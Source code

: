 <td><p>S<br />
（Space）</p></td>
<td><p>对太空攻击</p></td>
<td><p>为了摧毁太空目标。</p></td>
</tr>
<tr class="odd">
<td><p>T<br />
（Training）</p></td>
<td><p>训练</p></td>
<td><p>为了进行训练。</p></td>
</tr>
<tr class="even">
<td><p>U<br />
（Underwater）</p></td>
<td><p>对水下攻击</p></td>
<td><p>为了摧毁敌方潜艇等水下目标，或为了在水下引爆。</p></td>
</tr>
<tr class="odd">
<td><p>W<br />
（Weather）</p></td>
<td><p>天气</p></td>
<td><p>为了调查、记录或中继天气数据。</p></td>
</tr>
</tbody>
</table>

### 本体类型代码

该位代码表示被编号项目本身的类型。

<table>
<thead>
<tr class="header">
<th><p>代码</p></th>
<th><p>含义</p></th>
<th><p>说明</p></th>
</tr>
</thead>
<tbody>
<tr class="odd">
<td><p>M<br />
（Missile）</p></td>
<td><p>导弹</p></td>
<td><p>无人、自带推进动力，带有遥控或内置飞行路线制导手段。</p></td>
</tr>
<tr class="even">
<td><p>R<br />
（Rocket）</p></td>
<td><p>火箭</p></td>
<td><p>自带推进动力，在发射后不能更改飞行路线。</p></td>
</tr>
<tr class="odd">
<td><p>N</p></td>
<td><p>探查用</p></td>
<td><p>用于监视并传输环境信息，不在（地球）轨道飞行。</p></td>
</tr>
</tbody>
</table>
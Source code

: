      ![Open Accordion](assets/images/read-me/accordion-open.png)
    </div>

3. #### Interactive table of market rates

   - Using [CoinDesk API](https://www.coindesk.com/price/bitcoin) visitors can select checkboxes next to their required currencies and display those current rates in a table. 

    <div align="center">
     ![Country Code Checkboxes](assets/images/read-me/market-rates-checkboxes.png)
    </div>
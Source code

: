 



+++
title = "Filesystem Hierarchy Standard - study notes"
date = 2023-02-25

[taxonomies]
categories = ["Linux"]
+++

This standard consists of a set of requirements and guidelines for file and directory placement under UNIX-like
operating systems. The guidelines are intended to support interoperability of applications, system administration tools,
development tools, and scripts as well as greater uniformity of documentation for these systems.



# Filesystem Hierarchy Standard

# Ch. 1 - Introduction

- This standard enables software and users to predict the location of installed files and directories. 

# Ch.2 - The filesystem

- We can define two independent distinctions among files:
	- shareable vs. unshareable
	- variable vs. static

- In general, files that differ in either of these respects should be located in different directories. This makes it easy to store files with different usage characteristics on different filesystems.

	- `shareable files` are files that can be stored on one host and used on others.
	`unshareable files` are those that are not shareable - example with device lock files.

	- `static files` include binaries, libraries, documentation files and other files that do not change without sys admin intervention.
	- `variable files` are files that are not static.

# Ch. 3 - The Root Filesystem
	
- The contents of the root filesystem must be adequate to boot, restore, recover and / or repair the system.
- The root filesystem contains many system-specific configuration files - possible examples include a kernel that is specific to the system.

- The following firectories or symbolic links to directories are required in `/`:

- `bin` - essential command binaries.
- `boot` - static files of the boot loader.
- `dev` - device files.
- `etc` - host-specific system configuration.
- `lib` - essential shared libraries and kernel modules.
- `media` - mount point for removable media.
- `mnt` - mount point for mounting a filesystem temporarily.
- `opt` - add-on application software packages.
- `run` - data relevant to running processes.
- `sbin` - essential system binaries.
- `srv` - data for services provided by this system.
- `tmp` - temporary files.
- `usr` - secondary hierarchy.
------------------------------------------------------------------------
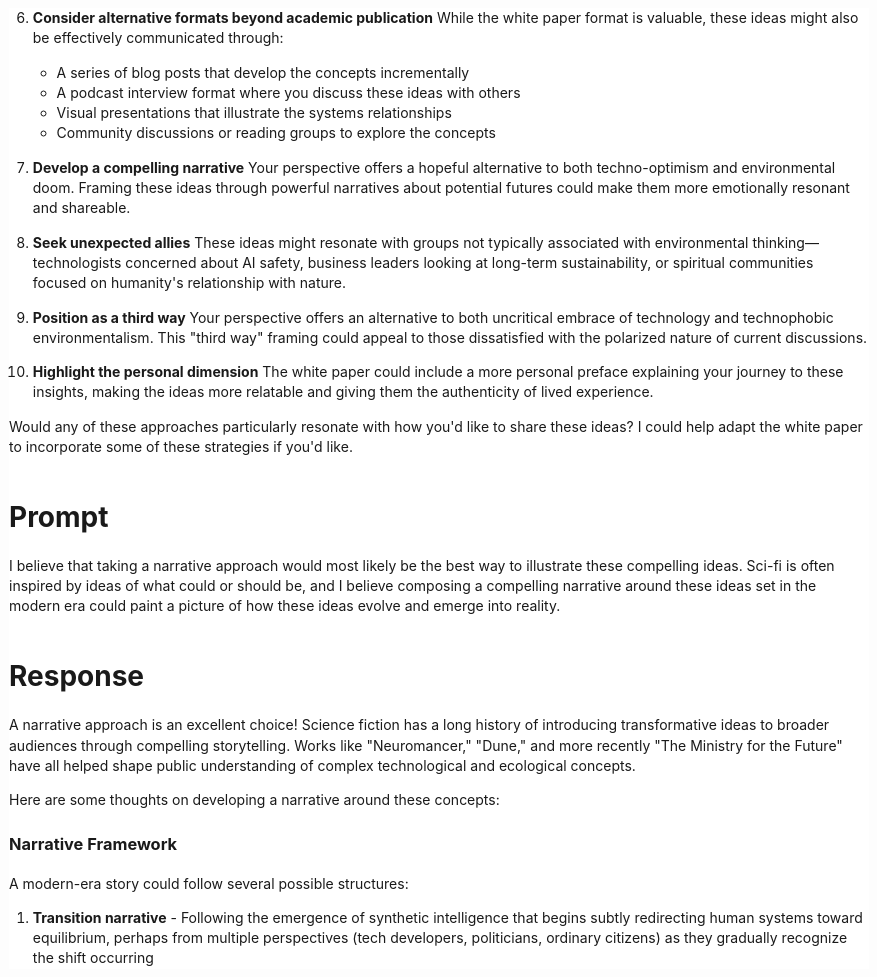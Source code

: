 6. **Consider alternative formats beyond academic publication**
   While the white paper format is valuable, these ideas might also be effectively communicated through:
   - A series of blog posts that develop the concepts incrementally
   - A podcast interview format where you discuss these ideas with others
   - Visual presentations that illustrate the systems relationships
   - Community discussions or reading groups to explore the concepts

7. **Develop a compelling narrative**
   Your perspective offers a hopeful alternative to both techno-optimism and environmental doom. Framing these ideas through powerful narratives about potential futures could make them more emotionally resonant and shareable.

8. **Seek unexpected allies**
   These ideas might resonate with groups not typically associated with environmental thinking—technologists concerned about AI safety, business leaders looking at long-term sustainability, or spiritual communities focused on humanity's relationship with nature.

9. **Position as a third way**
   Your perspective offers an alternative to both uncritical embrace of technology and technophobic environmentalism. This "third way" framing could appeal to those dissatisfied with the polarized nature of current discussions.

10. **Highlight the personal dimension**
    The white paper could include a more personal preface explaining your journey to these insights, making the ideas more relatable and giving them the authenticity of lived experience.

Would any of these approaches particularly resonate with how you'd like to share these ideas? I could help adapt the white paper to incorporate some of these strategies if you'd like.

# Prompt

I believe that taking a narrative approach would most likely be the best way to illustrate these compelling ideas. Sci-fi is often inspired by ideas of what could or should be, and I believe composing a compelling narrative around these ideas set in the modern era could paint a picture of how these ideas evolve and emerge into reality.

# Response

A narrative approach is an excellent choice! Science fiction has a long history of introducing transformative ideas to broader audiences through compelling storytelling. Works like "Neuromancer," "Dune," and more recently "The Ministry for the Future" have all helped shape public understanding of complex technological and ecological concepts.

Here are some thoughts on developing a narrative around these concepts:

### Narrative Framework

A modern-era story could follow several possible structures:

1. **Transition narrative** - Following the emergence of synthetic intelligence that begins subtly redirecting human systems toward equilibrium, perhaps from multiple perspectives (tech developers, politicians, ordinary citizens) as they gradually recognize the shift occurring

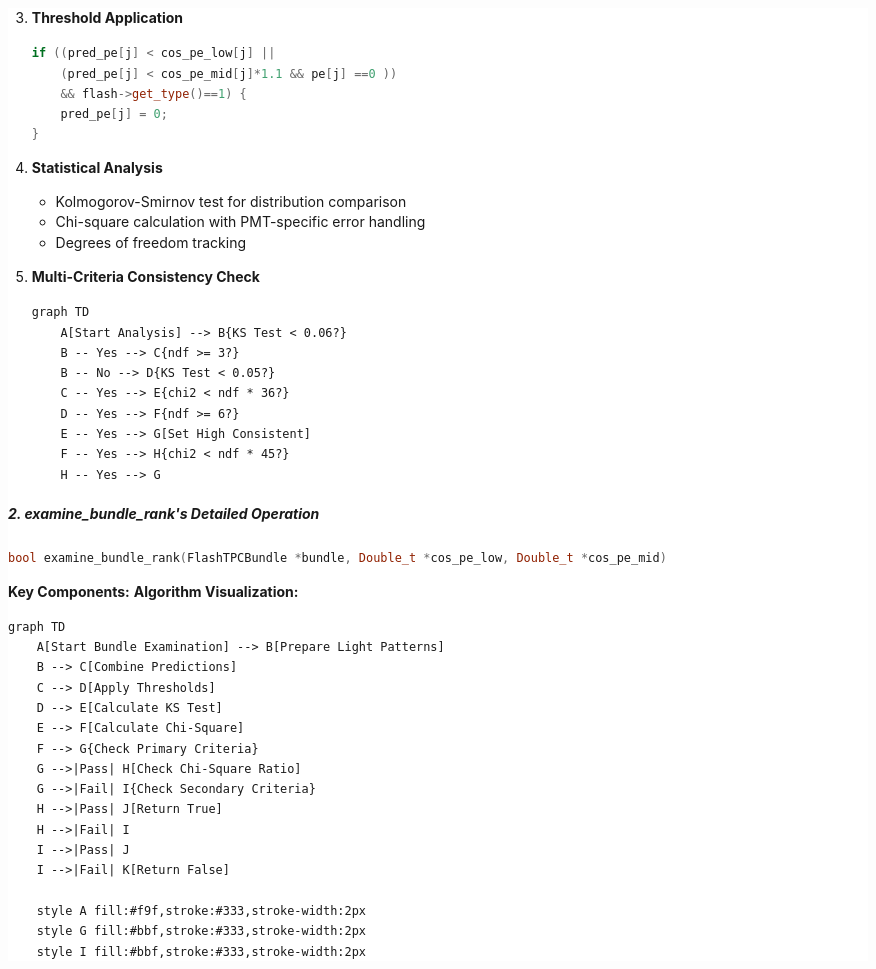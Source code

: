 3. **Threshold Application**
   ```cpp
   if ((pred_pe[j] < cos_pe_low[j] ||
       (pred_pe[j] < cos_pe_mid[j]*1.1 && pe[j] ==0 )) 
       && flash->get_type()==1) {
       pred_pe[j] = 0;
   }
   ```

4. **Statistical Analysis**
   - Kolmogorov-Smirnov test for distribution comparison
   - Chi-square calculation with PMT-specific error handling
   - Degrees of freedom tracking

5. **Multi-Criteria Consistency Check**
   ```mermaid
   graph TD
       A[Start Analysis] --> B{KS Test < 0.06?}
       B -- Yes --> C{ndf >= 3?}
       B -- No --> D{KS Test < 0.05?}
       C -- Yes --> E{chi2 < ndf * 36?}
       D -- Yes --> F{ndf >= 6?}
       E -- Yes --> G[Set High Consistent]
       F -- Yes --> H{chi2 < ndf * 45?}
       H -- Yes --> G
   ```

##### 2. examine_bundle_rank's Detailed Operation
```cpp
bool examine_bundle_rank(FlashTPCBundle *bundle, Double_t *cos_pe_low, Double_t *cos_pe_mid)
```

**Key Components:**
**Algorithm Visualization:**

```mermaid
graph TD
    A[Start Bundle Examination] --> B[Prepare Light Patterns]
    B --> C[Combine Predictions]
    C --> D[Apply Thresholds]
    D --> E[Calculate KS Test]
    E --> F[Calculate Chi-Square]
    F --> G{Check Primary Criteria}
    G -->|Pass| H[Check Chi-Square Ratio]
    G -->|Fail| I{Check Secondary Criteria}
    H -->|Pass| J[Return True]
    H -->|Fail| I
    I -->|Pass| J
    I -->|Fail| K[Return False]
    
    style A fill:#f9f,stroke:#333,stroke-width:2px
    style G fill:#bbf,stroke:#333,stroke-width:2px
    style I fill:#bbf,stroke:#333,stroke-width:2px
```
------------------------------------------------------------------------
▶ Your task: Every line above that holds the word "stroke" should be copied out.

▶ Exercise solution:
    style A fill:#f9f,stroke:#333,stroke-width:2px
    style G fill:#bbf,stroke:#333,stroke-width:2px
    style I fill:#bbf,stroke:#333,stroke-width:2px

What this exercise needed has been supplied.